Cable’s speech was a clever and shrewd warning from a socialist to a fellow socialist organisation. He noted that while the right to strike was an important right, there was a strong movement in the government to update and tighten up strike law. He went on to state that as long as strikes remained limited and low (as they have been for the last year) then “the case for changing strike law is not compelling.” Yet Cable was clear that if there was an attempt at widespread, organised mass industrial action designed to provide another “winter of discontent”, then the case to update strike law would be stronger, and that there would be little that he could do about it.

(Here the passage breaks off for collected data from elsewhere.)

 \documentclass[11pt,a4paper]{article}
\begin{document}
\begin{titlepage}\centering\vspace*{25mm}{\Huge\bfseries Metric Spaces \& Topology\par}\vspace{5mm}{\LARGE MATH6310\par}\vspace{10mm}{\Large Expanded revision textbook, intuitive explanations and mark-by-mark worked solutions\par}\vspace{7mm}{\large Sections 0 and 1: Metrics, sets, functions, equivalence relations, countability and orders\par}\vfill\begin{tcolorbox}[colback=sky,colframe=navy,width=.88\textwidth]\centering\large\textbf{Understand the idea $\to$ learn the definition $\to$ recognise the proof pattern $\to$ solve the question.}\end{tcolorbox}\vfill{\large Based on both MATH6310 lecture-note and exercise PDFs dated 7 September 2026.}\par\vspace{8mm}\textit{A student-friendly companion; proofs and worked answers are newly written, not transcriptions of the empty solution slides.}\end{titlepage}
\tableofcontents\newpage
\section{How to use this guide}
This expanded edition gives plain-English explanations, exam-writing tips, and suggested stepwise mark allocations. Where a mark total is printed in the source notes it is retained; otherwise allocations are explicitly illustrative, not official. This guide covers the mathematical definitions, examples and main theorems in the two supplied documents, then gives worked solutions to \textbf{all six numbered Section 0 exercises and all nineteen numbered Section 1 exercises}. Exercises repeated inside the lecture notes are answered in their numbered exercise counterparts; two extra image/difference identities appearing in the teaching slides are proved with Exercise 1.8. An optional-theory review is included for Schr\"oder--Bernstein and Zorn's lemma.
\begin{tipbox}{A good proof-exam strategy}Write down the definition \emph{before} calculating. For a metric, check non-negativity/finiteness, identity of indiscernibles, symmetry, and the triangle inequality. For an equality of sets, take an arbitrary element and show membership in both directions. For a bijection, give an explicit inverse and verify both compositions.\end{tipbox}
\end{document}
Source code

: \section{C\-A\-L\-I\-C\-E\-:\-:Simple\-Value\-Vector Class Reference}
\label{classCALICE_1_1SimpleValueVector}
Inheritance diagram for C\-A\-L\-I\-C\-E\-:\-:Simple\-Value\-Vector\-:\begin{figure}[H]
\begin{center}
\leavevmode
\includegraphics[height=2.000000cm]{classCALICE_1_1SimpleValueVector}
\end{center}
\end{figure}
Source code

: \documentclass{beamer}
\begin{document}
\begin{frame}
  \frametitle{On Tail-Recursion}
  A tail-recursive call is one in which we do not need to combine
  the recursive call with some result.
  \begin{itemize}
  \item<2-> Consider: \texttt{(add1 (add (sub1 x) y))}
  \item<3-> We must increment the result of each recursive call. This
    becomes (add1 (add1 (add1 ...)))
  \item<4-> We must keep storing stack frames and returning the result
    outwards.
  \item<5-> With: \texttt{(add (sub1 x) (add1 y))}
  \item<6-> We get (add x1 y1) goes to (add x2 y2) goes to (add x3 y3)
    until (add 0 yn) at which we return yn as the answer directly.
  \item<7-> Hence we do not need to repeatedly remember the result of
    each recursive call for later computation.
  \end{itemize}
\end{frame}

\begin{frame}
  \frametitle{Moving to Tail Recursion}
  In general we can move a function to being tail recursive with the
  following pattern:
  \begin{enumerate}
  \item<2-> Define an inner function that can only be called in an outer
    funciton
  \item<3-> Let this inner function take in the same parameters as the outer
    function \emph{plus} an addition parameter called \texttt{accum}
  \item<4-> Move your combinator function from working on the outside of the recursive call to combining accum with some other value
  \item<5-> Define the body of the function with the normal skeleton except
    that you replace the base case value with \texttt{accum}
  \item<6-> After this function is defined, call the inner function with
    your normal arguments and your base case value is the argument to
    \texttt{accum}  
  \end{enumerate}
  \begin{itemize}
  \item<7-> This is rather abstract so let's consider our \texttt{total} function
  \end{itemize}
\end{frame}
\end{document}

The message Cable was sending was clear and correct; the Conservatives wish to update strike law to make sure that the public sector unions can’t throttle the nation like they did in the 1970’s and tried to in the 1980’s. Yet while strike rates are low, such a move is politically impossible. Only if the unions try to bring the country to its knees and damage the national economy would the Tories have the support needed to clamp down on union action.
Cable finished this part of his speech (after pausing while he was booed and abused) by saying “that is something that you and I will both collectively want to avoid.” In other words, “I’m on your side, but if you engage in mass industrial action, I can’t keep the Tories at bay.”
Yet he was booed and jeered anyway. What the GMB members do not appear to understand is that Vince Cable is being a friend not a foe. He is warning them that there are plenty of Tories (this writer included) who want to see the hand of the public sector unions loosened from around the throat of the British taxpayer, and are looking for the opportunity to do so. Cable is not stating opinions or views, but is simply observing reality; if strikes are limited, the Lib Dems can keep the Tories at bay, but if there is a 1980’s insurrection, the hands of the Lib Dems are tied, and we Tories get to crush the unions like we did under Thatcher.
This is not what the unions, nor Vince Cable wants to happen; and this is what Cable’s speech to the GMB was trying to prevent. Yet if public sector unions like the GMB are unable to distinguish friend from foe, then their narrow minded pseudo-communist mindset will surely lead them to destruction, just like it led the NUM to destruction in the 1980’s.